■ WHAT THE TASK REQUIRES ■
Reply only with how many lines below contain "website".

Extracted records
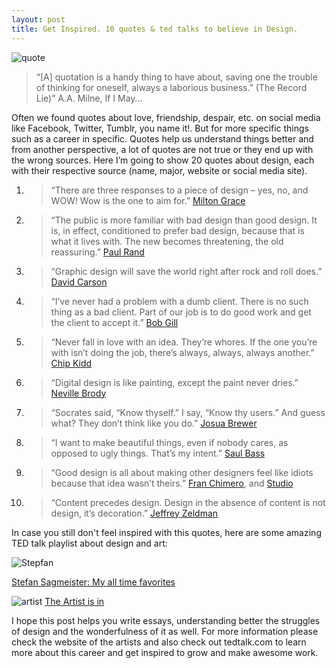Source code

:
 ```yaml
---
layout: post
title: Get Inspired. 10 quotes & ted talks to believe in Design.
---
```


![quote](http://www.cardiffmet.ac.uk/about/conferenceservices/PublishingImages/HiRes_jpg_quote-marks.jpg)


>“[A] quotation is a handy thing to have about, saving one the trouble of thinking for oneself, always a laborious business.” (The Record Lie)”
>A.A. Milne, If I May…

Often we found quotes about love, friendship, despair, etc. on social media like Facebook, Twitter, Tumblr, you name it!. But for more specific things such as a career in specific. Quotes help us understand things better and from another perspective, a lot of quotes are not true or they end up with the wrong sources. Here I’m going to show 20 quotes about design, each with their respective source (name, major, website or social media site).

1. >“There are three responses to a piece of design – yes, no, and WOW! Wow is the one to aim for.”
   [Milton Grace](http://www.miltonglaser.com/the-work/)

2. >“The public is more familiar with bad design than good design. It is, in effect, conditioned to prefer bad design, because that is what it lives with. The new becomes threatening, the old reassuring.”
   [Paul Rand](http://www.paul-rand.com/foundation/biography/#.VQnQWUKlnBI)

3. > “Graphic design will save the world right after rock and roll does.”
   [David Carson](http://www.davidcarsondesign.com/t/work/branding/)

4. >“I’ve never had a problem with a dumb client. There is no such thing as a bad client. Part of our job is to do good work and get the client to accept it.”
   [Bob Gill](http://www.bobgilletc.com/posters.html)

5. >“Never fall in love with an idea. They’re whores. If the one you’re with isn’t doing the job, there’s always, always, always another.”
   [Chip Kidd](http://www.chipkidd.com/gallery.html)

6. >“Digital design is like painting, except the paint never dries.”
   [Neville Brody](http://brody-associates.com)

7. >“Socrates said, “Know thyself.” I say, “Know thy users.” And guess what? They don’t think like you do.”
   [Josua Brewer](https://thegreatdiscontent.com/interview/josh-brewer)

8. >“I want to make beautiful things, even if nobody cares, as opposed to ugly things. That’s my intent.”
   [Saul Bass](http://www.saulbassposterarchive.com)

9. >“Good design is all about making other designers feel like idiots because that idea wasn’t theirs.”
   [Fran Chimero](http://frankchimero.com), and [Studio](http://ofanother.com)

10. >“Content precedes design. Design in the absence of content is not design, it’s decoration.”
   [Jeffrey Zeldman](http://www.zeldman.com)

In case you still don't feel inspired with this quotes, here are some amazing TED talk playlist about design and art: 

![Stepfan](http://img.tedcdn.com/r/assets.tedcdn.com/images/playlists/stefan_sagmeister_playlists.jpg?ll=1&quality=89&w=500)
 
[Stefan Sagmeister: My all time favorites](http://www.ted.com/playlists/41/stefan_sagmeister_my_all_time)



![artist](https://img-ssl.tedcdn.com/r/assets.tedcdn.com/images/playlists/the_artist_is_in.jpg?ll=1&quality=89&w=500)
[The Artist is in](http://www.ted.com/playlists/3/the_artist_is_in)



I hope this post helps you write essays, understanding better the struggles of design and the wonderfulness of it as well. For more information please check the website of the artists and also check out tedtalk.com to learn more about this career and get inspired to grow and make awesome work. 
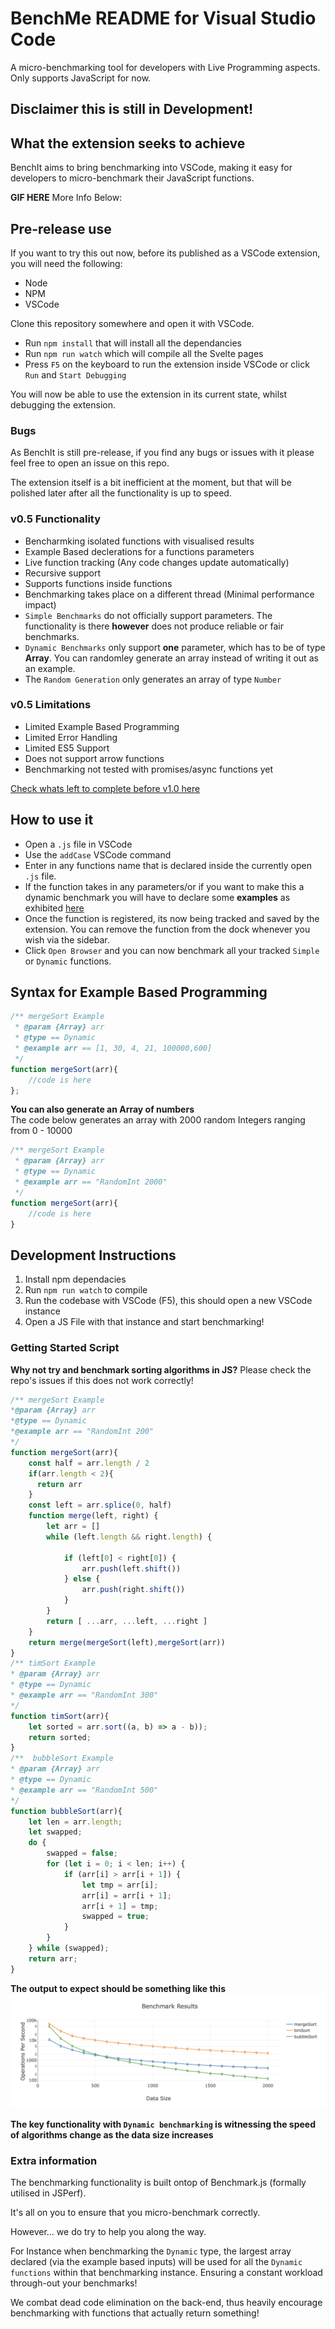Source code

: # BenchMe README for Visual Studio Code

A micro-benchmarking tool for developers with Live Programming aspects. Only supports JavaScript for now.

## **Disclaimer** this is still in Development!

## What the extension seeks to achieve

BenchIt aims to bring benchmarking into VSCode, making it easy for developers to micro-benchmark their JavaScript functions. 


**GIF HERE**
More Info Below:

## Pre-release use

If you want to try this out now, before its published as a VSCode extension, you will need the following:

- Node
- NPM
- VSCode

Clone this repository somewhere and open it with VSCode.

- Run `npm install` that will install all the dependancies
- Run `npm run watch` which will compile all the Svelte pages
- Press `F5` on the keyboard to run the extension inside VSCode or click `Run` and `Start Debugging`

You will now be able to use the extension in its current state, whilst debugging the extension.


### Bugs

As BenchIt is still pre-release, if you find any bugs or issues with it please feel free to open an issue on this repo.

The extension itself is a bit inefficient at the moment, but that will be polished later after all the functionality is up to speed.

### v0.5 Functionality
- Bencharmking isolated functions with visualised results
- Example Based declerations for a functions parameters
- Live function tracking (Any code changes update automatically)
- Recursive support
- Supports functions inside functions
- Benchmarking takes place on a different thread (Minimal performance impact)
- `Simple Benchmarks` do not officially support parameters. The functionality is there **however** does not produce reliable or fair benchmarks.
- `Dynamic Benchmarks` only support **one** parameter, which has to be of type **Array**. You can randomley generate an array instead of writing it out as an example.
- The `Random Generation` only generates an array of type `Number`

### v0.5 Limitations
- Limited Example Based Programming
- Limited Error Handling
- Limited ES5 Support
- Does not support arrow functions
- Benchmarking not tested with promises/async functions yet

[Check whats left to complete before v1.0 here](https://github.com/RockiRider/BenchIt/projects/1)

## How to use it

- Open a `.js` file in VSCode
- Use the `addCase` VSCode command
- Enter in any functions name that is declared inside the currently open `.js` file.
- If the function takes in any parameters/or if you want to make this a dynamic benchmark you will have to declare some **examples** as exhibited [here]()
- Once the function is registered, its now being tracked and saved by the extension. You can remove the function from the dock whenever you wish via the sidebar.
- Click `Open Browser` and you can now benchmark all your tracked `Simple` or `Dynamic` functions. 


## Syntax for Example Based Programming

``` javascript
/** mergeSort Example
 * @param {Array} arr
 * @type == Dynamic
 * @example arr == [1, 30, 4, 21, 100000,600]
 */
function mergeSort(arr){
    //code is here
};
```

**You can also generate an Array of numbers**
 \
 The code below generates an array with 2000 random Integers ranging from 0 - 10000

``` javascript
/** mergeSort Example
 * @param {Array} arr
 * @type == Dynamic
 * @example arr == "RandomInt 2000"
 */
function mergeSort(arr){
    //code is here
}
```
## Development Instructions
1. Install npm dependacies 
2. Run `npm run watch` to compile
3. Run the codebase with VSCode (F5), this should open a new VSCode instance
4. Open a JS File with that instance and start benchmarking!

### Getting Started Script
**Why not try and benchmark sorting algorithms in JS?**
Please check the repo's issues if this does not work correctly!
``` javascript
/** mergeSort Example
*@param {Array} arr
*@type == Dynamic
*@example arr == "RandomInt 200"
*/
function mergeSort(arr){
    const half = arr.length / 2
    if(arr.length < 2){
      return arr 
    }
    const left = arr.splice(0, half)
    function merge(left, right) {
        let arr = []
        while (left.length && right.length) {
             
            if (left[0] < right[0]) {
                arr.push(left.shift())  
            } else {
                arr.push(right.shift()) 
            }
        }
        return [ ...arr, ...left, ...right ]
    }
    return merge(mergeSort(left),mergeSort(arr))
}
/** timSort Example
* @param {Array} arr
* @type == Dynamic
* @example arr == "RandomInt 300"
*/
function timSort(arr){
    let sorted = arr.sort((a, b) => a - b));
    return sorted;
}
/**  bubbleSort Example
* @param {Array} arr
* @type == Dynamic
* @example arr == "RandomInt 500"
*/
function bubbleSort(arr){
    let len = arr.length;
    let swapped;
    do {
        swapped = false;
        for (let i = 0; i < len; i++) {
            if (arr[i] > arr[i + 1]) {
                let tmp = arr[i];
                arr[i] = arr[i + 1];
                arr[i + 1] = tmp;
                swapped = true;
            }
        }
    } while (swapped);
    return arr;
}
```

**The output to expect should be something like this**
![Bencharmking Results](assets/benchmarkDisplay.png)

**The key functionality with `Dynamic benchmarking` is witnessing the speed of algorithms change as the data size increases**



### Extra information
The benchmarking functionality is built ontop of Benchmark.js (formally utilised in JSPerf).

It's all on you to ensure that you micro-benchmark correctly.

However... we do try to help you along the way. 

For Instance when benchmarking the `Dynamic` type, the largest array declared (via the example based inputs) will be used for all the `Dynamic functions` within that benchmarking instance. Ensuring a constant workload through-out your benchmarks!

We combat dead code elimination on the back-end, thus heavily encourage benchmarking with functions that actually return something!
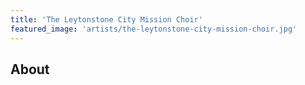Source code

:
 ```yaml
---
title: 'The Leytonstone City Mission Choir'
featured_image: 'artists/the-leytonstone-city-mission-choir.jpg'
---
```


## About


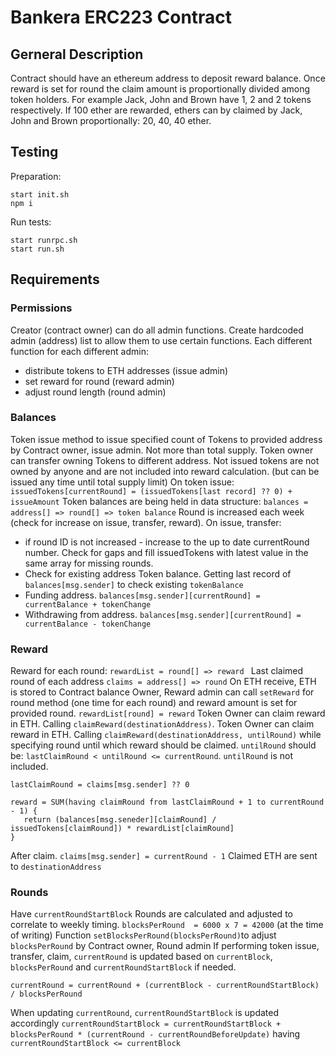 # Bankera ERC223 Contract

## Gerneral Description

Contract should have an ethereum address to deposit reward balance. Once reward is set for round the claim amount is proportionally divided among token holders. For example Jack, John and Brown have 1, 2 and 2 tokens respectively. If 100 ether are rewarded, ethers can by claimed by Jack, John and Brown proportionally: 20, 40, 40 ether.

## Testing
Preparation:
```
start init.sh
npm i
```    
Run tests:
```
start runrpc.sh
start run.sh
```

## Requirements

### Permissions

Creator (contract owner) can do all admin functions.
Create hardcoded admin (address) list to allow them to use certain functions. Each different function for each different admin:
* distribute tokens to ETH addresses (issue admin)
* set reward for round (reward admin)
* adjust round length (round admin)

### Balances

Token issue method to issue specified count of Tokens to provided address by Contract owner, issue admin. Not more than total supply.
Token owner can transfer owning Tokens to different address.
Not issued tokens are not owned by anyone and are not included into reward calculation. (but can be issued any time until total supply limit)
On token issue: ``issuedTokens[currentRound] = (issuedTokens[last record] ?? 0) + issueAmount``
Token balances are being held in data structure: ``balances = address[] => round[] => token balance``
Round is increased each week (check for increase on issue, transfer, reward).
On issue, transfer:
* if round ID is not increased - increase to the up to date currentRound  number. Check for gaps and fill issuedTokens  with latest value in the same array for missing rounds.
* Check for existing address Token balance. Getting last record of ``balances[msg.sender]`` to check existing ``tokenBalance``
* Funding address. ``balances[msg.sender][currentRound] = currentBalance + tokenChange``
* Withdrawing from address. ``balances[msg.sender][currentRound] = currentBalance - tokenChange``

### Reward

Reward for each round: ``rewardList = round[] => reward ``
Last claimed round of each address ``claims = address[] => round``
On ETH receive, ETH is stored to Contract balance
Owner, Reward admin can call ``setReward`` for round method (one time for each round) and reward amount is set for provided round. ``rewardList[round] = reward``
Token Owner can claim reward in ETH. Calling ``claimReward(destinationAddress)``.
Token Owner can claim reward in ETH. Calling ``claimReward(destinationAddress, untilRound)`` while specifying round until which reward should be claimed. ``untilRound`` should be: ``lastClaimRound < untilRound <= currentRound``. ``untilRound`` is not included.

``lastClaimRound = claims[msg.sender] ?? 0``
```
reward = SUM(having claimRound from lastClaimRound + 1 to currentRound - 1) {
   return (balances[msg.seneder][claimRound] / issuedTokens[claimRound]) * rewardList[claimRound]
}
```

After claim. ``claims[msg.sender] = currentRound - 1``
Claimed ETH are sent to ``destinationAddress``

### Rounds

Have ``currentRoundStartBlock``
Rounds are calculated and adjusted to correlate to weekly timing.
``blocksPerRound  = 6000 x 7 = 42000`` (at the time of writing)
Function ``setBlocksPerRound(blocksPerRound)``to adjust ``blocksPerRound`` by Contract owner, Round admin
If performing token issue, transfer, claim, ``currentRound`` is updated based on ``currentBlock``, ``blocksPerRound`` and ``currentRoundStartBlock`` if needed.

``currentRound = currentRound + (currentBlock - currentRoundStartBlock) / blocksPerRound``

When updating ``currentRound``, ``currentRoundStartBlock`` is updated accordingly
``currentRoundStartBlock = currentRoundStartBlock + blocksPerRound * (currentRound - currentRoundBeforeUpdate)``
having ``currentRoundStartBlock <= currentBlock``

■ EXERCISE SOLUTION ■
2